The pensive infant with the swipe of dark bangs and the black
button eyes of a Raggedy Andy doll. The placid baby with the yellow
ringlets and the high piping voice. The sturdy toddler with the lower
lip that curled into an apostrophe above her chin. ALL MY BABIES are gone now. I say
this not in sorrow but in disbelief. I take great satisfaction in what I have today: three
almost-adults, two taller than I am, one closing in fast. Three people who read the same
books I do and have learned not to be afraid of disagreeing with me in
their opinion of them, who sometimes tell vulgar jokes that make me
laugh until I choke and cry, who need razor blades and shower gel and privacy,
who want to keep their doors closed more than I like. Who, miraculously,
go to the bathroom, zip up their jackets and move food from plate to
mouth all by themselves. Like the trick soap I bought for the bathroom with a
rubber ducky at its center, the baby is buried deep within each, barely
discernible except through the unreliable haze of the past.
Everything in all the books I once pored over is finished for me now.
Penelope Leach. T. Berry Brazelton. Dr. Spock. The ones on sibling
rivalry and sleeping through the night and early childhood education, all grown
obsolete. Along with Goodnight Moon and Where the Wild Things Are, they
are battered, spotted, well used. But I suspect that if you flipped the
pages dust would rise like memories.
What those books taught me, finally, and what the women on the
playground taught me, and the well-meaning relations --what they taught me was that
they couldn't really teach me very much at all.

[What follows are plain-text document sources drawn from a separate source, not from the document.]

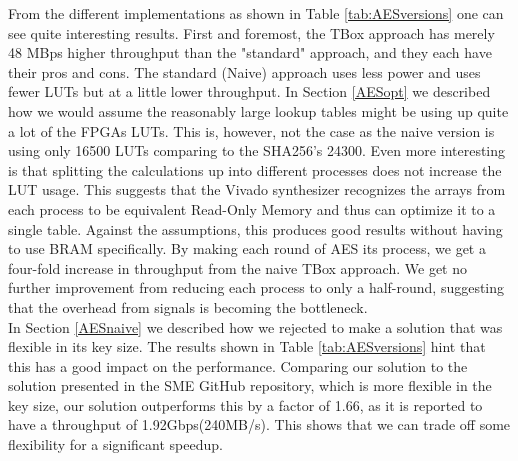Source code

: \documentclass[a4paper, openany]{book}
\begin{document}
\begin{abstact}
From the different implementations as shown in Table \ref{tab:AESversions} one can see quite interesting results. First and foremost, the TBox approach has merely 48 MBps higher throughput than the "standard" approach, and they each have their pros and cons. The standard (Naive) approach uses less power and uses fewer LUTs but at a little lower throughput. In Section \ref{AESopt} we described how we would assume the reasonably large lookup tables might be using up quite a lot of the FPGAs LUTs. This is, however, not the case as the naive version is using only 16500 LUTs comparing to the SHA256's 24300. Even more interesting is that splitting the calculations up into different processes does not increase the LUT usage. This suggests that the Vivado synthesizer recognizes the arrays from each process to be equivalent Read-Only Memory and thus can optimize it to a single table. Against the assumptions, this produces good results without having to use BRAM specifically. By making each round of AES its process, we get a four-fold increase in throughput from the naive TBox approach. We get no further improvement from reducing each process to only a half-round, suggesting that the overhead from signals is becoming the bottleneck.\\
In Section \ref{AESnaive} we described how we rejected to make a solution that was flexible in its key size. The results shown in Table \ref{tab:AESversions} hint that this has a good impact on the performance. Comparing our solution to the solution presented in the SME GitHub repository, which is more flexible in the key size, our solution outperforms this by a factor of 1.66, as it is reported to have a throughput of 1.92Gbps(240MB/s)\cite{sme}. This shows that we can trade off some flexibility for a significant speedup.


\end{abstact}
\end{document}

Raising children is presented at first as a true-false test, then
becomes multiple choice, until finally, far along, you realize that it is an
endless essay. No one knows anything. One child responds well to
positive reinforcement, another can be managed only with a stern voice and a
timeout. One boy is toilet trained at 3, his brother at 2. When my first
child was born, parents were told to put baby to bed on his belly so
that he would not choke on his own spit-up. By the time my last arrived,
babies were put down on their backs because of research on sudden infant death
syndrome. To a new parent this ever-shifting certainty is terrifying,
and then soothing. Eventually you must learn to trust yourself. Eventually
the research will follow.
How silly it all seems now, the obsessing about language acquisition and
physical milestones, the riding the waves of normal, gifted,
hyperactive, all those labels that reduced individuality to a series of cubbyholes.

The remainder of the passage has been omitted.